The invention relates to an arrangement of a roll stabilization system equipped with a split lateral stabilizer and to an arrangement of a steering system on a double track motor vehicle, wherein a gear of the roll stabilization system is arranged essentially coaxially between the two halves of the lateral stabilizer. The two halves of the lateral stabilizer can be rotated with respect to one another. A motor for introducing a stabilization torque is arranged at the side of the gear and the lateral stabilizer. The steering system has, in addition to a steering gear, with which steering arms, which ultimately act on the steerable wheels of the vehicle, can be moved essentially in the transverse direction of the vehicle, a motor, which is arranged at the side of the steering gear and a movement axis, which is described by the movable steering arms, and has the purpose of introducing a torque which assists or brings about such a movement. With respect to the technical background reference is made, for example, to DE 102 33 499 A1 and to DE 10 2006 001 821 A1.

Apart from the arrangement of an actuator motor, chosen by the assignee of the present invention at that time for mass production of a roll stabilization system and positioned coaxially to the split lateral stabilizer, the arrangement of this actuator motor away from the lateral stabilizer is already well-known from the prior art.

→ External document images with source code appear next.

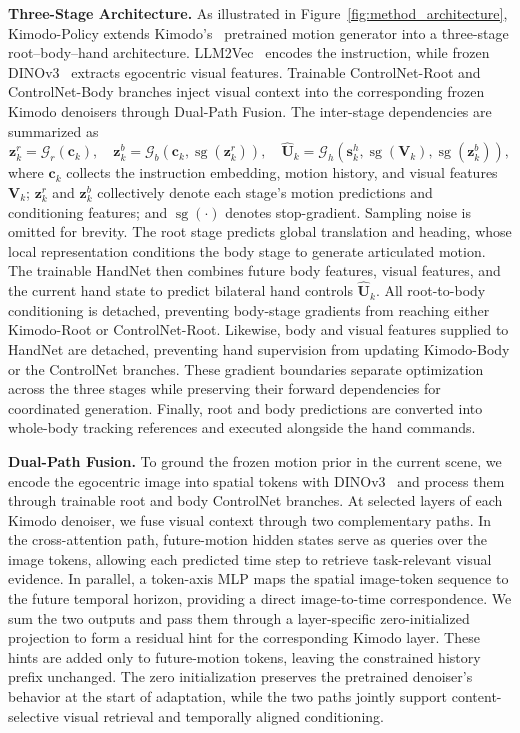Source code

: \textbf{Three-Stage Architecture.}
As illustrated in Figure~\ref{fig:method_architecture}, Kimodo-Policy extends Kimodo's~\cite{kimodo} pretrained motion generator into a three-stage root--body--hand architecture.
LLM2Vec~\cite{behnamghader2024llm2veclargelanguagemodels} encodes the instruction, while frozen DINOv3~\cite{dinov3} extracts egocentric visual features.
Trainable ControlNet-Root and ControlNet-Body branches inject visual context into the corresponding frozen Kimodo denoisers through Dual-Path Fusion.
The inter-stage dependencies are summarized as
\begin{equation}
\mathbf{z}^{r}_k = \mathcal{G}_{r}(\mathbf{c}_k),
\quad
\mathbf{z}^{b}_k = \mathcal{G}_{b}\!\left(\mathbf{c}_k,\operatorname{sg}(\mathbf{z}^{r}_k)\right),
\quad
\widehat{\mathbf{U}}_k = \mathcal{G}_{h}\!\left(\mathbf{s}^{h}_k,\operatorname{sg}(\mathbf{V}_k),\operatorname{sg}(\mathbf{z}^{b}_k)\right),
\label{eq:three_stage_architecture}
\end{equation}
where $\mathbf{c}_k$ collects the instruction embedding, motion history, and visual features $\mathbf{V}_k$;
$\mathbf{z}^{r}_k$ and $\mathbf{z}^{b}_k$ collectively denote each stage's motion predictions and conditioning features;
and $\operatorname{sg}(\cdot)$ denotes stop-gradient.
Sampling noise is omitted for brevity.
The root stage predicts global translation and heading, whose local representation conditions the body stage to generate articulated motion.
The trainable HandNet then combines future body features, visual features, and the current hand state to predict bilateral hand controls $\widehat{\mathbf{U}}_k$.
All root-to-body conditioning is detached, preventing body-stage gradients from reaching either Kimodo-Root or ControlNet-Root.
Likewise, body and visual features supplied to HandNet are detached, preventing hand supervision from updating Kimodo-Body or the ControlNet branches.
These gradient boundaries separate optimization across the three stages while preserving their forward dependencies for coordinated generation.
Finally, root and body predictions are converted into whole-body tracking references and executed alongside the hand commands.

\textbf{Dual-Path Fusion.} To ground the frozen motion prior in the current scene, we encode the egocentric image into spatial tokens with DINOv3~\cite{dinov3} and process them through trainable root and body ControlNet branches. At selected layers of each Kimodo denoiser, we fuse visual context through two complementary paths. In the cross-attention path, future-motion hidden states serve as queries over the image tokens, allowing each predicted time step to retrieve task-relevant visual evidence. In parallel, a token-axis MLP maps the spatial image-token sequence to the future temporal horizon, providing a direct image-to-time correspondence. We sum the two outputs and pass them through a layer-specific zero-initialized projection to form a residual hint for the corresponding Kimodo layer. These hints are added only to future-motion tokens, leaving the constrained history prefix unchanged. The zero initialization preserves the pretrained denoiser's behavior at the start of adaptation, while the two paths jointly support content-selective visual retrieval and temporally aligned conditioning.


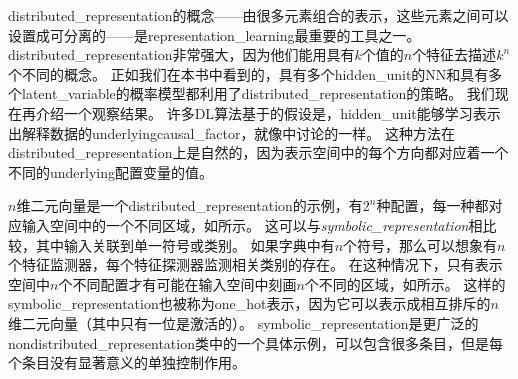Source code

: \gls{distributed_representation}的概念——由很多元素组合的表示，这些元素之间可以设置成可分离的——是\gls{representation_learning}最重要的工具之一。
\gls{distributed_representation}非常强大，因为他们能用具有$k$个值的$n$个特征去描述$k^n$个不同的概念。
正如我们在本书中看到的，具有多个\gls{hidden_unit}的\gls{NN}和具有多个\gls{latent_variable}的概率模型都利用了\gls{distributed_representation}的策略。
我们现在再介绍一个观察结果。
许多\gls{DL}算法基于的假设是，\gls{hidden_unit}能够学习表示出解释数据的\gls{underlying}\gls{causal_factor}，就像中讨论的一样。
这种方法在\gls{distributed_representation}上是自然的，因为表示空间中的每个方向都对应着一个不同的\gls{underlying}配置变量的值。


$n$维二元向量是一个\gls{distributed_representation}的示例，有$2^n$种配置，每一种都对应输入空间中的一个不同区域，如所示。
这可以与\emph{\gls{symbolic_representation}}相比较，其中输入关联到单一符号或类别。
如果字典中有$n$个符号，那么可以想象有$n$个特征监测器，每个特征探测器监测相关类别的存在。
在这种情况下，只有表示空间中$n$个不同配置才有可能在输入空间中刻画$n$个不同的区域，如所示。
这样的\gls{symbolic_representation}也被称为\gls{one_hot}表示，因为它可以表示成相互排斥的$n$维二元向量（其中只有一位是激活的）。
\gls{symbolic_representation}是更广泛的\gls{nondistributed_representation}类中的一个具体示例，可以包含很多条目，但是每个条目没有显著意义的单独控制作用。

Furthermore, it is possible to arrange in a comparable way a steering assist motor, for example, a gear rack, which extends in the transverse direction of the vehicle on a rack and pinion steering gear and to the ends of which are connected in a well-known manner the steering arms or steering tie rods that act ultimately on the steerable wheels. At the same time, the torque can be transmitted from the respective motor, of which the axis of rotation runs preferably in the transverse direction of the vehicle, to the respective gear, that is, to the gear “inside” the split lateral stabilizer and/or to, for example, the rack and pinion steering gear via a toothed gearing or an endless traction gear.

There is needed an advantageous arrangement of a roll stabilization system equipped with a split lateral stabilizer and an arrangement of a steering system on a motor vehicle.

This and other needs are met by an arrangement of a roll stabilization system equipped with a split lateral stabilizer and an arrangement of a steering system on a double track motor vehicle, wherein a gear of the roll stabilization system is arranged essentially coaxially between the two halves of the lateral stabilizer that can be rotated with respect to one another, and a motor for introducing a stabilization torque is arranged at the side of this gear and the lateral stabilizer. The steering system has, in addition to a steering gear, with which steering arms, ultimately acting on the steerable wheels of the vehicle, can be moved essentially in the transverse direction of the vehicle, a motor, which is arranged at the side of the steering gear and a movement axis, which is defined by the movable steering arms and has the purpose of introducing a torque which assists or brings about such a movement. The motor of the roll stabilization system and the motor of the steering system lie, essentially, one behind the other, as viewed in the transverse direction of the vehicle.

Advantageous embodiments and further developments are described herein.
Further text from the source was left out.